Je pense important de préciser qu’aucun site internet ou forum ne peut répondre à l’urgence d’un cas en situation critique.
Il existe des associations comme SOS Amitié (téléphonique et internet) spécialisées dans cette démarche. L’écoute n’étant que le premier stade de la prévention, il peut-être pris en charge par ces associations mais il faut savoir qu’en France, elles n’interviennent pas, même sur la demande de la personne. Je suis convaincu que si de telles idées deviennent de plus en plus fortes et récurentes, si vous êtes persuadé que seul, le suicide peut vous délivrer de la souffrance, vous devez composer le 15 et vous rendre aux urgences de l’hôpital le plus proche. Là, vous pourrez pleurer toutes les larmes de votre corps, vous serez pris en charge et écouté. Vous serez évalué par un psychiatre et orienté vers une structure adaptée.
Lien pour SOS Amitié :
Extrait page d’accueil du site :
« Mal-être, détresse, solitude… des maux actuels
Une sonnerie de téléphone. Une main décroche le combiné. Quelqu’un est disponible pour accueillir la parole de celui qui appelle. Ce sont des pleurs quelquefois, des mots indistincts ou des phrases malhabiles. Il est difficile d’exprimer le malaise que l’on ressent, l’angoisse qui accable.

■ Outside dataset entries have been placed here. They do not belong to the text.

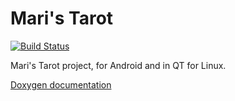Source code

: Mari's Tarot
=====

[![Build Status](https://travis-ci.org/richoux/Tarot.svg?branch=master)](https://travis-ci.org/richoux/Tarot)

Mari's Tarot project, for Android and in QT for Linux.

[Doxygen documentation](http://richoux.github.io/Tarot/)
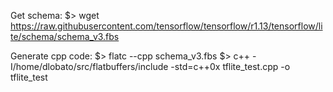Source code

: Get schema:
$> wget https://raw.githubusercontent.com/tensorflow/tensorflow/r1.13/tensorflow/lite/schema/schema_v3.fbs

Generate cpp code:
$> flatc --cpp schema_v3.fbs
$> c++ -I/home/dlobato/src/flatbuffers/include -std=c++0x tflite_test.cpp -o tflite_test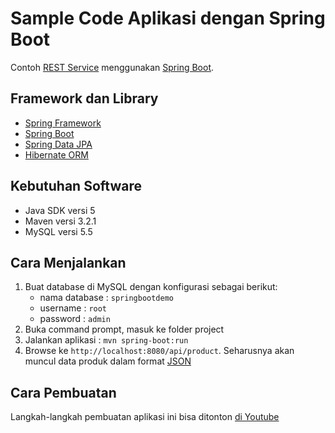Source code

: # Sample Code Aplikasi dengan Spring Boot #

Contoh [REST Service](http://en.wikipedia.org/wiki/Representational_state_transfer) menggunakan [Spring Boot](http://projects.spring.io/spring-boot/). 

## Framework dan Library ##

* [Spring Framework](http://projects.spring.io/spring-framework/)
* [Spring Boot](http://projects.spring.io/spring-boot/)
* [Spring Data JPA](http://projects.spring.io/spring-data-jpa/)
* [Hibernate ORM](http://hibernate.org/orm/)

## Kebutuhan Software ##

* Java SDK versi 5
* Maven versi 3.2.1
* MySQL versi 5.5

## Cara Menjalankan ##

1. Buat database di MySQL dengan konfigurasi sebagai berikut:
    * nama database : `springbootdemo`
    * username : `root`
    * password : `admin`
2. Buka command prompt, masuk ke folder project
3. Jalankan aplikasi : `mvn spring-boot:run`
4. Browse ke `http://localhost:8080/api/product`. Seharusnya akan muncul data produk dalam format [JSON](http://en.wikipedia.org/wiki/JSON)


## Cara Pembuatan ##

Langkah-langkah pembuatan aplikasi ini bisa ditonton [di Youtube](https://www.youtube.com/playlist?list=PL9oC_cq7OYby-k_ol-yKs0B1s9Mk0G57-)
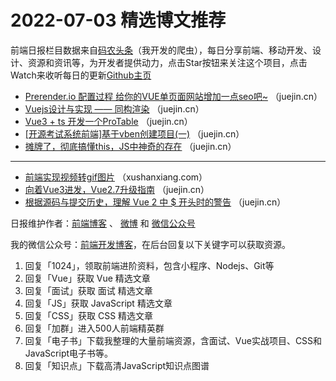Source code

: # 2022-07-03 精选博文推荐

前端日报栏目数据来自[码农头条](https://toutiao.qdkfweb.cn/)（我开发的爬虫），每日分享前端、移动开发、设计、资源和资讯等，为开发者提供动力，点击Star按钮来关注这个项目，点击Watch来收听每日的更新[Github主页](https://github.com/kujian/frontendDaily)
* [Prerender.io 配置过程 给你的VUE单页面网站增加一点seo吧~](https://juejin.cn/post/7115667782313705479) （juejin.cn）
* [Vuejs设计与实现 —— 同构渲染](https://juejin.cn/post/7115646231640014885) （juejin.cn）
* [Vue3 + ts 开发一个ProTable](https://juejin.cn/post/7115643321535430687) （juejin.cn）
* [[开源考试系统前端]基于vben创建项目(一)](https://juejin.cn/post/7115418368085065742) （juejin.cn）
* [摊牌了，彻底搞懂this，JS中神奇的存在](https://juejin.cn/post/7115390077353590792) （juejin.cn）

***
* [前端实现视频转gif图片](https://xushanxiang.com/video2gif.html) （xushanxiang.com）
* [向着Vue3进发，Vue2.7升级指南](https://juejin.cn/post/7115688305215143949) （juejin.cn）
* [根据源码与提交历史，理解 Vue 2 中 $ 开头时的警告](https://juejin.cn/post/7115681607092011022) （juejin.cn）

日报维护作者：[前端博客](https://qdkfweb.cn/) 、 [微博](http://weibo.com/kujian) 和 [微信公众号](https://open.weixin.qq.com/qr/code?username=caibaojian_com)

我的微信公众号：[前端开发博客](https://open.weixin.qq.com/qr/code?username=caibaojian_com)，在后台回复以下关键字可以获取资源。

1. 回复「1024」，领取前端进阶资料，包含小程序、Nodejs、Git等
2. 回复「Vue」获取 Vue 精选文章
3. 回复「面试」获取 面试 精选文章
4. 回复「JS」获取 JavaScript 精选文章
5. 回复「CSS」获取 CSS 精选文章
6. 回复「加群」进入500人前端精英群
7. 回复「电子书」下载我整理的大量前端资源，含面试、Vue实战项目、CSS和JavaScript电子书等。
8. 回复「知识点」下载高清JavaScript知识点图谱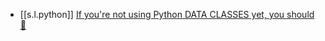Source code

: 

- [[s.l.python]] [If you're not using Python DATA CLASSES yet, you should 🚀](https://youtu.be/vRVVyl9uaZc)
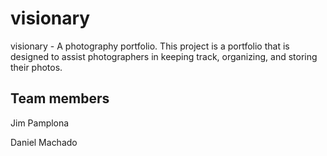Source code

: # visionary
visionary - A photography portfolio. This project is a portfolio that is designed to assist photographers in keeping track, organizing, and storing their photos. 

## Team members
Jim Pamplona

Daniel Machado

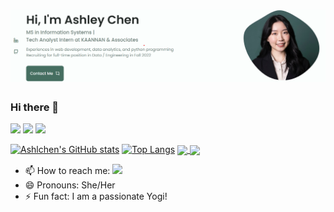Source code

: # [![Header](https://raw.githubusercontent.com/ashlchen/ashlchen/main/banner-2.png)](https://ashlchen.github.io/Portfolio/)
### Hi there 👋 

![](https://img.shields.io/badge/Code-Python-informational?style=flat&logo=<LOGO_NAME>&logoColor=white&color=2bbc8a)
![](https://img.shields.io/badge/Tools-mySQL-informational?style=flat&logo=<LOGO_NAME>&logoColor=white&color=2bbc8a)
![](https://img.shields.io/badge/Tools-Docker-informational?style=flat&logo=<LOGO_NAME>&logoColor=white&color=2bbc8a)
<!--
**ashlchen/ashlchen** is a ✨ _special_ ✨ repository because its `README.md` (this file) appears on your GitHub profile.

Here are some ideas to get you started:

- 🔭 I’m currently working on ...
- 🌱 I’m currently learning ...
- 👯 I’m looking to collaborate on ...
- 🤔 I’m looking for help with ...
- 💬 Ask me about ...
- 📫 How to reach me: ...
- 😄 Pronouns: ...
- ⚡ Fun fact: ...
-->
[![Ashlchen's GitHub stats](https://github-readme-stats.vercel.app/api?username=ashlchen&theme=onedark&hide=issues&show_icons=True)](https://github.com/ashlchen/github-readme-stats)
[![Top Langs](https://github-readme-stats.vercel.app/api/top-langs/?username=ashlchen&theme=onedark&layout=compact)](https://github.com/ashlchen/github-readme-stats)
<a href="https://github.com/ashlchen/Soccer-Association-System">
  <img align="center" src="https://github-readme-stats.vercel.app/api/pin/?username=ashlchen&repo=Soccer-Association-System&theme=onedark" />
</a>
<a href="https://github.com/ashlchen/Small_Hand_Truck">
  <img align="center" src="https://github-readme-stats.vercel.app/api/pin/?username=ashlchen&repo=Small_Hand_Truck&theme=onedark" />
</a>

- 📫 How to reach me: <a href="https://www.linkedin.com/in/waylonwalker/"><img height="30" src="https://github.com/WaylonWalker/WaylonWalker/blob/main/icon/linkedin.png?raw=true"></a>
- 😄 Pronouns: She/Her
- ⚡ Fun fact: I am a passionate Yogi!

Les mots et les silences disent le mal de la séparation, de la déchirure ou de la solitude, la douleur physique ou morale, ou encore le mal-être, avec, parfois, cette envie lancinante de mettre fin à cette souffrance par le suicide. La parole libérée, reçue et respectée par un autre entièrement disponible, peut conduire à un apaisement, à une demande plus claire et plus cohérente où réapparaissent confiance et espoir si nécessaires pour vivre.
S.O.S Amitié offre, à tous ceux qui choisissent d’appeler, la possibilité de mettre des mots sur leur souffrance et, ainsi, de prendre le recul nécessaire pour retrouver le goût de vivre.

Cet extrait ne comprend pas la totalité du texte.